Frazier has experienced her fair share of misfortune — and kindness. As a senior in high school, she found herself homeless. At the time, college wasn’t an option. But she was fortunate enough to have the support of a few incredible teachers who helped her make ends meet so she could graduate, putting her on a path to college and a history degree.
For 15 years, she worked as a teacher in low-income areas where students didn’t have books or computers, but they did have smartphones. She incorporated technology into her classroom and filled her students’ social media feeds with educational activities. Later, she worked in history museums, and it was at the United States Holocaust Memorial Museum where she experienced VR for the first time.

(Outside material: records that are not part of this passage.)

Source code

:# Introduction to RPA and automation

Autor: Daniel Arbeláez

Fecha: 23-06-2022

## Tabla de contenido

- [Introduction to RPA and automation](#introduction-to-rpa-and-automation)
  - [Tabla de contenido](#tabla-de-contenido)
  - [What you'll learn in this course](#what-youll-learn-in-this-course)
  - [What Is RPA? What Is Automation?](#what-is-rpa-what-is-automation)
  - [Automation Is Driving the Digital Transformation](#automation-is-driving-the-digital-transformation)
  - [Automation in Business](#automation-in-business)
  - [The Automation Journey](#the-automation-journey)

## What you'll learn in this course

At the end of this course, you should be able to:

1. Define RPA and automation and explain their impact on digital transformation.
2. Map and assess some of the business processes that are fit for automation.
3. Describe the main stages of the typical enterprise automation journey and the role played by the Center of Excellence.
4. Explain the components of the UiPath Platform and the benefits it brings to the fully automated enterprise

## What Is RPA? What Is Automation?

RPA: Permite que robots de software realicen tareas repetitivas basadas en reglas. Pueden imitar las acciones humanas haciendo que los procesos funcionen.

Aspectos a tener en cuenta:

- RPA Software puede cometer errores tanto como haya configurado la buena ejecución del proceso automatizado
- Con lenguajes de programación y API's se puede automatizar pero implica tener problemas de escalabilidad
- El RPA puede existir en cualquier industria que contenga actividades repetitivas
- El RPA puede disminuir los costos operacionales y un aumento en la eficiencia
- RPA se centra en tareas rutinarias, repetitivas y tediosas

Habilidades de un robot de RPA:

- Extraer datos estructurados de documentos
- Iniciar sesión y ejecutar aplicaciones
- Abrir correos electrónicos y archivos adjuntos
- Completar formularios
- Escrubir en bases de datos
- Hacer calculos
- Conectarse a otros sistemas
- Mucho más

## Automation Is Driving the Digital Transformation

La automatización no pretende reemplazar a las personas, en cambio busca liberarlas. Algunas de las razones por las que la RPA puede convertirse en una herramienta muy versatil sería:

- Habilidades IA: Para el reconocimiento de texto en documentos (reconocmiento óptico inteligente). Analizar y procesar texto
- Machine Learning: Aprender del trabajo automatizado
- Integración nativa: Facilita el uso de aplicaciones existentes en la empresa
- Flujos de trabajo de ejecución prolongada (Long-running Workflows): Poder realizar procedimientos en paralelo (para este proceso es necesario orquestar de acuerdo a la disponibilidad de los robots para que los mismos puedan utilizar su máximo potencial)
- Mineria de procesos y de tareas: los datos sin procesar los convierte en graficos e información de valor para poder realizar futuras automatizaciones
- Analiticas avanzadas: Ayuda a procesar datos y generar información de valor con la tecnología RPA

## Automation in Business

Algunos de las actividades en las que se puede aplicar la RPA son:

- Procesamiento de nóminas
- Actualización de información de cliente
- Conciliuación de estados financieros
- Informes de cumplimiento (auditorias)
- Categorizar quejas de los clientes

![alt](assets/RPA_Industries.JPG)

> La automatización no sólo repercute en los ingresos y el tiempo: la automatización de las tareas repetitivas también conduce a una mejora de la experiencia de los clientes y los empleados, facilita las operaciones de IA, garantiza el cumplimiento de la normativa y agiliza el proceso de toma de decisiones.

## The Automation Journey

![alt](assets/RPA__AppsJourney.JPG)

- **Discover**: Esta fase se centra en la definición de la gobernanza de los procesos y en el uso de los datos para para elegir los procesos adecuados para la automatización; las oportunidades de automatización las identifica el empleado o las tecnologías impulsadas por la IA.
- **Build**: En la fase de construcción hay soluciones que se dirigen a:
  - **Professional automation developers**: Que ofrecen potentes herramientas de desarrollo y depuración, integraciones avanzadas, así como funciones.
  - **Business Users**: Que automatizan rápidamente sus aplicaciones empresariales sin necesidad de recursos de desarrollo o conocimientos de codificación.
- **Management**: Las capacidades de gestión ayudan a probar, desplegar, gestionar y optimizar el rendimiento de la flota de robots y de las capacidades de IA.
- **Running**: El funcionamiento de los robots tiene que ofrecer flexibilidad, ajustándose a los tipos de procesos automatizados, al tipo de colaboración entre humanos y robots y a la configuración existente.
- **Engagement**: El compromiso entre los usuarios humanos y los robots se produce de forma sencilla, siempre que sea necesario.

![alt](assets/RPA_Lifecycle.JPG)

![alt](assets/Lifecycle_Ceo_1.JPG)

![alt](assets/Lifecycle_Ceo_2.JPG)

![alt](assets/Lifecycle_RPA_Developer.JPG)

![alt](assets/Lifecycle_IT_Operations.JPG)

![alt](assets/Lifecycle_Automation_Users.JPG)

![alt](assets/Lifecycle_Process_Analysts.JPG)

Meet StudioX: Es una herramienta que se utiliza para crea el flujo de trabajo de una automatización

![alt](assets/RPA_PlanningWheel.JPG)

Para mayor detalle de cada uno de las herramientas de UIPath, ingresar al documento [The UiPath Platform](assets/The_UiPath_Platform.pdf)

There were two exhibitions, in particular, that struck a chord with her: For My Son, a VR film that allowed museum visitors to experience the journey of Firas, a 27-year-old Syrian refugee; and The Portal, an installation that enabled visitors to have real-time conversations with people in refugee camps.
“When you walked inside The Portal, you could talk to someone who had escaped genocidal crime or a mass atrocity. Visitors would be afraid to walk in, they thought they were going to see some ravaged place, there was just so much fear just walking in,” Frazier said.
“But then they would see these guys just like you and me — they would have a hat on, they would have the same clothes on, and visitors would be taken aback.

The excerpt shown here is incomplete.